# Canadian vs US Citizenship
Canada and the United States share the world's longest undefended border — and roughly 800,000 Americans live in Canada while over a million Canadians live in the US. For people who could realistically pursue either citizenship, the rules are surprisingly different. This guide covers the 2026 reality on both sides.
Side-by-side at a glance
| Item | Canada 🇨🇦 | United States 🇺🇸 |
|---|---|---|
| Physical-presence rule | 1,095 days in last 5 years | 30 months in last 60 months |
| Total residence | 3 of 5 years | 5 years (3 if spouse of US citizen) |
| Application form | CIT 0002 (adult) | N-400 |
| Adult fee | CA$630 ($530 + $100 RCF) | USD$760 paper / $710 online (biometrics included) |
| Test format | 20 questions, written | 10 of 100 questions, oral |
| Pass mark | 15 of 20 (75%) | 6 of 10 (60%) |
| Language requirement | CLB 4 (English or French) | Basic English (oral interview) |
| Dual citizenship allowed? | Yes (since 1977) | Yes (de facto since 1967) |
| Lifetime tax filing? | No (residence-based) | Yes (citizenship-based) |
| Typical timeline (2026) | ~12 months | 12–18 months |
Path to citizenship — the residency rule
Canada: 1,095 days
You must be physically in Canada for 1,095 days (3 years) out of the 5 years before you sign your application. Up to 365 days as a temporary resident (visitor, student, or worker) before becoming a PR can count at half-credit toward the 1,095. Days outside Canada do not count, regardless of reason. The IRCC physical-presence calculator at canada.ca walks you through your travel history.
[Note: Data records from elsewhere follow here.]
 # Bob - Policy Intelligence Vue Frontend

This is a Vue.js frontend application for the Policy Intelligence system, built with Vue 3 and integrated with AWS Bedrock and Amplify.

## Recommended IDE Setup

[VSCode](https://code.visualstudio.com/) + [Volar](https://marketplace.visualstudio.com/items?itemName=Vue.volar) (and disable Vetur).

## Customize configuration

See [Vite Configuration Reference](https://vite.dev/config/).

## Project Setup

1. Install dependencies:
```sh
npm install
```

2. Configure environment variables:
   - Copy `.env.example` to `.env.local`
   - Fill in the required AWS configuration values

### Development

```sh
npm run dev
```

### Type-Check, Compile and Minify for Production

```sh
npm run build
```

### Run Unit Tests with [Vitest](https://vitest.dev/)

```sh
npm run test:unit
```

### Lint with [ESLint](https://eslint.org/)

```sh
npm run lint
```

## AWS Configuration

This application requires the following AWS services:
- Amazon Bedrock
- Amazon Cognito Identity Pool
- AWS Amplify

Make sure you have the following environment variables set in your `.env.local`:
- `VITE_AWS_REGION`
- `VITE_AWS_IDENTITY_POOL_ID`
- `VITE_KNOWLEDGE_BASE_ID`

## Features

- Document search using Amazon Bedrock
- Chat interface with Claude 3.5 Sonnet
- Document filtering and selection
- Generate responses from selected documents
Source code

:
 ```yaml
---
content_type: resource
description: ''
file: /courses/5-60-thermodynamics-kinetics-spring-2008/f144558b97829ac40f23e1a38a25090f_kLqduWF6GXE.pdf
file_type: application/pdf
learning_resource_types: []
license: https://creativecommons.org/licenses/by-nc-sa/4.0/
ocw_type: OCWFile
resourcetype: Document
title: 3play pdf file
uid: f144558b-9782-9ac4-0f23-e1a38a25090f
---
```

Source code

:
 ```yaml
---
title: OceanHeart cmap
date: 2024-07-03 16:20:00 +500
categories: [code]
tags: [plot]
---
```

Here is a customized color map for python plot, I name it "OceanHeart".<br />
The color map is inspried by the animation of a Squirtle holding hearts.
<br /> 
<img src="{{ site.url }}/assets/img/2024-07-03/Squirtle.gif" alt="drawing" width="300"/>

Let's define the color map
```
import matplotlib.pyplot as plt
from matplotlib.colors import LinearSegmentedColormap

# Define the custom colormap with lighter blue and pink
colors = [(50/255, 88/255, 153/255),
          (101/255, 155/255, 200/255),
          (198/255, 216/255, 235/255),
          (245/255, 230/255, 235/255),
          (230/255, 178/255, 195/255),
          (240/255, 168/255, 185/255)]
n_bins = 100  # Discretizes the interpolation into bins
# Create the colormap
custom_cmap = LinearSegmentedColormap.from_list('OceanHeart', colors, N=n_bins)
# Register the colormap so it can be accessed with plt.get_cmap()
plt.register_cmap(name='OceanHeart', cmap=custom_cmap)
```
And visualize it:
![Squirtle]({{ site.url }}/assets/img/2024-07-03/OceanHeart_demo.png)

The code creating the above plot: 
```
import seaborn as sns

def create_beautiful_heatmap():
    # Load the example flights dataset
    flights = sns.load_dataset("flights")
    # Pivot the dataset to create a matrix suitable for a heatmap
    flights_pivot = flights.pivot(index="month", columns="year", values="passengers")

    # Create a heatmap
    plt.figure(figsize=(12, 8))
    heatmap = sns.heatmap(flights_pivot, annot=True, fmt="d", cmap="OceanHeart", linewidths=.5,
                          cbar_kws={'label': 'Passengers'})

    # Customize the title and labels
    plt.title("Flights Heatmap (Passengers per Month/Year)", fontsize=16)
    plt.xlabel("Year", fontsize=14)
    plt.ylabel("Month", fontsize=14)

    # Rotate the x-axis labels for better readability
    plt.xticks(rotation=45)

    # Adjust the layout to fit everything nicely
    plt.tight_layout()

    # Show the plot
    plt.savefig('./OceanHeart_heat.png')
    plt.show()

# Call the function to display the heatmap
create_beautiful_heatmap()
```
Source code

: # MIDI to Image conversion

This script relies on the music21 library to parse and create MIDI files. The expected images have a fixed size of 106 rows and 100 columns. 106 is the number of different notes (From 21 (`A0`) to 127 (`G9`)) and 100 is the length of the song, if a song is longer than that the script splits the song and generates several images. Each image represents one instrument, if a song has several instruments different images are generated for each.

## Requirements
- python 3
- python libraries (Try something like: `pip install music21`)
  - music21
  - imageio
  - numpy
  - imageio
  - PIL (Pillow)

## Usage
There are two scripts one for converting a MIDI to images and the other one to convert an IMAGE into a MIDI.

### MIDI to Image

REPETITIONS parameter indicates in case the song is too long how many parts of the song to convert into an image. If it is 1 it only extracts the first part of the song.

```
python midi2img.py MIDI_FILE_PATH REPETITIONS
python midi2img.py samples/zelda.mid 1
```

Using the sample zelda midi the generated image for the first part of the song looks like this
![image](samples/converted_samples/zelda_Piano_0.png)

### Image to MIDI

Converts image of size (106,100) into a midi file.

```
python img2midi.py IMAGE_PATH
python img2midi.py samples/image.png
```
United States: 30 months in the last 60
US naturalization requires you to have been a lawful permanent resident (LPR) for 5 years, and to have been physically present in the US for at least 30 months (913 days) of those 5 years. You must also have lived in the same USCIS district for at least 3 months before applying. Spouses of US citizens get a shorter path — 3 years of LPR status, 18 months of physical presence.
Test format: written vs oral
The Canadian test is the more familiar academic format: 20 multiple-choice and true/false questions in 30 minutes, written (now usually online via Zoom), passing mark 15 of 20. The curriculum is the Discover Canada guide — about 70 pages covering history, government, geography, rights, and symbols.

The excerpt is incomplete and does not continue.